First off the cuff topic, bad parenting behavior. I've seen a lot of lately. And I'm not a parent nor was I a kid who had lots of brothers and sisters to watch. I'm an only child children's librarian with no understanding of how to raise children. However, I'm also not an idiot and the following things really pushed my buttons: If your toddler aged son is pulling books off the shelves and yelling and screaming unhappily and throwing our stuffed animals and basically destroying our happy little children's section, you should not LAUGH at him. You should stop him. And when you're telling other parents, "oh he's split his top and bottom lip twice in the last week!" with a chuckle that's not a good sign.

Also, you and your 10 year old son should not be sparing ala karate kid in the library--you shouldn't have started it in the first place and you shouldn't laugh when he trips, falls and hits his head on the new book display. You're his dad, not his frienemy.
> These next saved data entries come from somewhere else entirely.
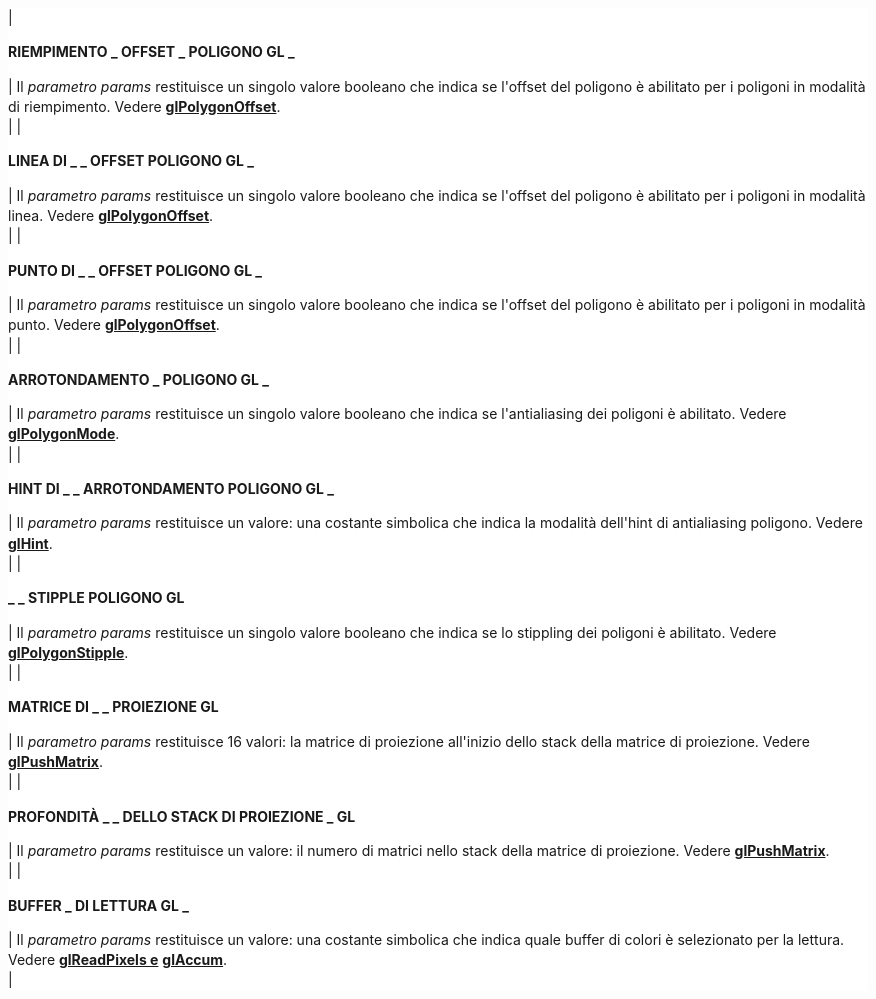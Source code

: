 | <span id="GL_POLYGON_OFFSET_FILL"></span><span id="gl_polygon_offset_fill"></span><dl> <dt>**RIEMPIMENTO \_ OFFSET \_ POLIGONO GL \_**</dt> </dl>                                 | Il *parametro params* restituisce un singolo valore booleano che indica se l'offset del poligono è abilitato per i poligoni in modalità di riempimento. Vedere [**glPolygonOffset**](glpolygonoffset.md).<br/>                                                                                                                                                                                                                                                   |
| <span id="GL_POLYGON_OFFSET_LINE"></span><span id="gl_polygon_offset_line"></span><dl> <dt>**LINEA DI \_ \_ OFFSET POLIGONO GL \_**</dt> </dl>                                 | Il *parametro params* restituisce un singolo valore booleano che indica se l'offset del poligono è abilitato per i poligoni in modalità linea. Vedere [**glPolygonOffset**](glpolygonoffset.md).<br/>                                                                                                                                                                                                                                                   |
| <span id="GL_POLYGON_OFFSET_POINT"></span><span id="gl_polygon_offset_point"></span><dl> <dt>**PUNTO DI \_ \_ OFFSET POLIGONO GL \_**</dt> </dl>                              | Il *parametro params* restituisce un singolo valore booleano che indica se l'offset del poligono è abilitato per i poligoni in modalità punto. Vedere [**glPolygonOffset**](glpolygonoffset.md).<br/>                                                                                                                                                                                                                                                  |
| <span id="GL_POLYGON_SMOOTH"></span><span id="gl_polygon_smooth"></span><dl> <dt>**ARROTONDAMENTO \_ POLIGONO GL \_**</dt> </dl>                                                 | Il *parametro params* restituisce un singolo valore booleano che indica se l'antialiasing dei poligoni è abilitato. Vedere [**glPolygonMode**](glpolygonmode.md).<br/>                                                                                                                                                                                                                                                                       |
| <span id="GL_POLYGON_SMOOTH_HINT"></span><span id="gl_polygon_smooth_hint"></span><dl> <dt>**HINT DI \_ \_ ARROTONDAMENTO POLIGONO GL \_**</dt> </dl>                                 | Il *parametro params* restituisce un valore: una costante simbolica che indica la modalità dell'hint di antialiasing poligono. Vedere [**glHint**](glhint.md).<br/>                                                                                                                                                                                                                                                                               |
| <span id="GL_POLYGON_STIPPLE"></span><span id="gl_polygon_stipple"></span><dl> <dt>**\_ \_ STIPPLE POLIGONO GL**</dt> </dl>                                              | Il *parametro params* restituisce un singolo valore booleano che indica se lo stippling dei poligoni è abilitato. Vedere [**glPolygonStipple**](glpolygonstipple.md).<br/>                                                                                                                                                                                                                                                                    |
| <span id="GL_PROJECTION_MATRIX"></span><span id="gl_projection_matrix"></span><dl> <dt>**MATRICE DI \_ \_ PROIEZIONE GL**</dt> </dl>                                        | Il *parametro params* restituisce 16 valori: la matrice di proiezione all'inizio dello stack della matrice di proiezione. Vedere [**glPushMatrix**](glpushmatrix.md).<br/>                                                                                                                                                                                                                                                                            |
| <span id="GL_PROJECTION_STACK_DEPTH"></span><span id="gl_projection_stack_depth"></span><dl> <dt>**PROFONDITÀ \_ \_ DELLO STACK DI PROIEZIONE \_ GL**</dt> </dl>                        | Il *parametro params* restituisce un valore: il numero di matrici nello stack della matrice di proiezione. Vedere [**glPushMatrix**](glpushmatrix.md).<br/>                                                                                                                                                                                                                                                                                      |
| <span id="GL_READ_BUFFER"></span><span id="gl_read_buffer"></span><dl> <dt>**BUFFER \_ DI LETTURA GL \_**</dt> </dl>                                                          | Il *parametro params* restituisce un valore: una costante simbolica che indica quale buffer di colori è selezionato per la lettura. Vedere [**glReadPixels e**](glreadpixels.md) [**glAccum**](glaccum.md).<br/>                                                                                                                                                                                                                                   |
Next: Slippery slope behaviors.
Yesterday, while I was at work, all of my coworkers were saying that they would all be wearing their orange and black for Halloween. I do not own any orange shirts (nor do I want to own any) so I took a trip to Target and today I am wearing an orange long sleeved shirt with a little black cat on it. I'm wearing it with a black zip up sweater and khakis. In theory it's not horrible. It's actually quite cute. However, a thought hit me when I arrived at work today: I wore a holiday themed outfit to work. Yes, it's just a cute long sleeved t-shirt but next it'll be a themed necklace that I bought at a craft fair. And then all of a sudden I'm wearing holiday vests with matching turtlenecks or even worse!!!! A holiday themed jumper. It is a slippery slope people. Constant vigilance!

Wednesday, October 24, 2007

L is for...

Library School, Things They Didn't Teach You In

1) What google-friendly phrases to use when trying to find a basic picture of a set of a stairs for a stortyime feltboard activity.

2) How to skillfully and tactfully answer the question: "Miss Katie Do You Believe In Jesus!?!?!" when it's asked by a 6 year old (and you're not sure what you believe anymore.)

3) That 5 year olds are a heck of a lot smarter and more grown up than anyone gives them credit for. Case in point: While reading a book about sheep not being able to fall asleep at a storytime and saying "I wonder why all these sheep can't fall asleep?", a little boy, Auggie, kept shouting out "Maybe they're nocturnal!"

Another example:
8 year old reading a Dear America book: I have a diary. I wrote my secret in it.
Me: I'd ask you to tell me what you wrote about but that would be kind of silly since it's your secret.
8 year old: Boyfriend problems.

4) How not to bust out laughing at either of these children.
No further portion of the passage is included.